• [Task prompt]: A single number is the answer here: the count of lines in the data below that include the word "ScalarType".

Records drawn from a dataset:
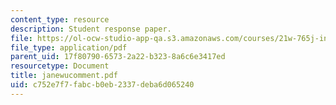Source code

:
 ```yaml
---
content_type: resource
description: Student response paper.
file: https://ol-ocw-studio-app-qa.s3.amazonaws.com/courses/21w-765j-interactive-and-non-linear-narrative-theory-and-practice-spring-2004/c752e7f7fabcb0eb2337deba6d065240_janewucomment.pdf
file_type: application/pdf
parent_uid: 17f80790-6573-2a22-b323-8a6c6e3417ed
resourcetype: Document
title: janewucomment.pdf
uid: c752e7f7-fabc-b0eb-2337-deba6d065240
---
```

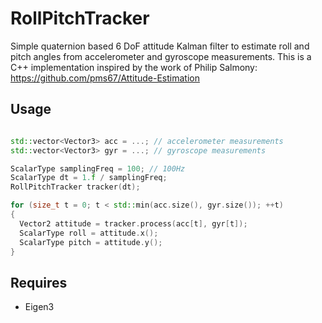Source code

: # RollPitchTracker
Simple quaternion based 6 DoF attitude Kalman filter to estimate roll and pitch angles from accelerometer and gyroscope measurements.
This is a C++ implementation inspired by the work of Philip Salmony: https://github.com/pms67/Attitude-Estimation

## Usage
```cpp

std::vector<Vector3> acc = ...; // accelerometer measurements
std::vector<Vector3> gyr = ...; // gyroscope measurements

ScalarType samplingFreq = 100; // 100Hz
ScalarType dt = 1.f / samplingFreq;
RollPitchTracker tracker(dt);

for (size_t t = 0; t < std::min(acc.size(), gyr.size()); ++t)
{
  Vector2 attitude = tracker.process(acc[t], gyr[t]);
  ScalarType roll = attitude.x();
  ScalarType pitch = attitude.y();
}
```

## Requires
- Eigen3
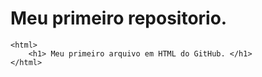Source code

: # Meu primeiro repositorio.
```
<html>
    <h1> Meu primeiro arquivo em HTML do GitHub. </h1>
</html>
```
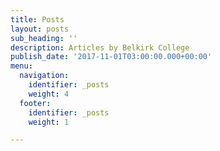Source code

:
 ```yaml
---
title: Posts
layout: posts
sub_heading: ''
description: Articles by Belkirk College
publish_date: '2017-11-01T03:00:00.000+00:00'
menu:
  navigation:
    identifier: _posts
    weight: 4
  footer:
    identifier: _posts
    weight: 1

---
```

• [Result of the task]: 4